The CLR Loader
The CLR loader is responsible for loading and initializing assemblies, modules, resources, and types. The CLR loader loads and initializes as little as it can get away with. Unlike the Win32 loader, the CLR loader does not resolve and automatically load the subordinate modules (or assemblies). Rather, the subordinate pieces are loaded on demand only if they are actually needed (as with Visual C++ 6.0's delay-load feature). This not only speeds up program initialization time but also reduces the amount of resources consumed by a running program.
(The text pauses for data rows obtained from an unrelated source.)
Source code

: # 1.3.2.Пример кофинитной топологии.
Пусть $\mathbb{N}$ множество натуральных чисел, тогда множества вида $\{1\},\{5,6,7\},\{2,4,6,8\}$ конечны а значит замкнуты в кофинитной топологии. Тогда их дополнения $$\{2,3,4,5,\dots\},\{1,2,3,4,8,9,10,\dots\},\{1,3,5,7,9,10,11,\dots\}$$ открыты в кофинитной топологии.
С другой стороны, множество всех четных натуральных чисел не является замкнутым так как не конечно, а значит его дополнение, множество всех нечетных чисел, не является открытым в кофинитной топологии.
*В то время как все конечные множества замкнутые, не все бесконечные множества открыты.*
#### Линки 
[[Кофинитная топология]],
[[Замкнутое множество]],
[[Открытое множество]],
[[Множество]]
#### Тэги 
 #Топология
In the CLR, loading typically is triggered by the just in time (JIT) compiler based on types. When the JIT compiler tries to convert a method body from CIL to machine code, it needs access to the type definition of the declaring type as well as the type definitions for the type's fields. Moreover, the JIT compiler also needs access to the type definitions used by any local variables or parameters of the method being JIT-compiled. Loading a type implies loading both the assembly and the module that contain the type definition.
This policy of loading types (and assemblies and modules) on demand means that parts of a program that are not used are never brought into memory. It also means that a running application will often see new assemblies and modules loaded over time as the types contained in those files are needed during execution. If this is not the behavior you want, you have two options. One is to simply declare hidden static fields of the types you want to guarantee are loaded when your type is loaded. The other is to interact with the loader explicitly.
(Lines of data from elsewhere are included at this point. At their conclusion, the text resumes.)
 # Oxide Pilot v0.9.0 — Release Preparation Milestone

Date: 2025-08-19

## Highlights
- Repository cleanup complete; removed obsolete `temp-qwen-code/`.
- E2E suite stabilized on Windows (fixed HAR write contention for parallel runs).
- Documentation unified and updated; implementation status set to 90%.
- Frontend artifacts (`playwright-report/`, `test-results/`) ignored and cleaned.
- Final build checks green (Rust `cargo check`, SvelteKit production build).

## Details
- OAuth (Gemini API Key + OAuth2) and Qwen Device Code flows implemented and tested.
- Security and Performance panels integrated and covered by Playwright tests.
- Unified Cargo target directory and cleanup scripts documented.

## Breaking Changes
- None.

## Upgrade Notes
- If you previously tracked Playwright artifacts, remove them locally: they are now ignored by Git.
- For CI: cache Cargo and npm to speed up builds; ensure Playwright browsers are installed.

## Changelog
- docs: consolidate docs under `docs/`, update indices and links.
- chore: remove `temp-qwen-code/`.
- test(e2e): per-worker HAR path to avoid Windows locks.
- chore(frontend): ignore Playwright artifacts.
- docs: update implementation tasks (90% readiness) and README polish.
The loader typically does its work implicitly on your behalf. Developers can interact with the loader explicitly via the assembly loader. The assembly loader is exposed to developers via the LoadFrom static method on the System.Reflection.Assembly class. This method accepts a CODEBASE string, which can be either a file system path or a uniform resource locator (URL) that identifies the module containing the assembly manifest. If the specified file cannot be found, the loader will throw a System.FileNotFoundException exception. If the specified file can be found but is not a CLR module containing an assembly manifest, the loader will throw a System.BadImageFormatException exception. Finally, if the CODEBASE is a URL that uses a scheme other than file:, the caller must have WebPermission access rights or else a System.SecurityException exception is thrown. Additionally, assemblies at URLs with protocols other than file: are first downloaded to the download cache prior to being loaded.
Listing 2.2 shows a simple C# program that loads an assembly located at file://C:/usr/bin/xyzzy.dll and then creates an instance of the contained type named AcmeCorp.LOB.Customer. In this example, all that is provided by the caller is the physical location of the assembly. When a program uses the assembly loader in this fashion, the CLR ignores the four-part name of the assembly, including its version number.
Listing 2.2: Loading an Assembly with an Explicit CODEBASE
using System; using System.Reflection; public class Utilities { public static Object LoadCustomerType() { Assembly a = Assembly.LoadFrom( "file://C:/usr/bin/xyzzy.dll"); return a.CreateInstance("AcmeCorp.LOB.Customer"); } }
Although loading assemblies by location is somewhat interesting, most assemblies are loaded by name using the assembly resolver. The assembly resolver uses the four-part assembly name to determine which underlying file to load into memory using the assembly loader. As shown in Figure 2.9, this name-to-location resolution process takes into account a variety of factors, including the directory the application is hosted in, versioning policies, and other configuration details (all of which are discussed later in this chapter).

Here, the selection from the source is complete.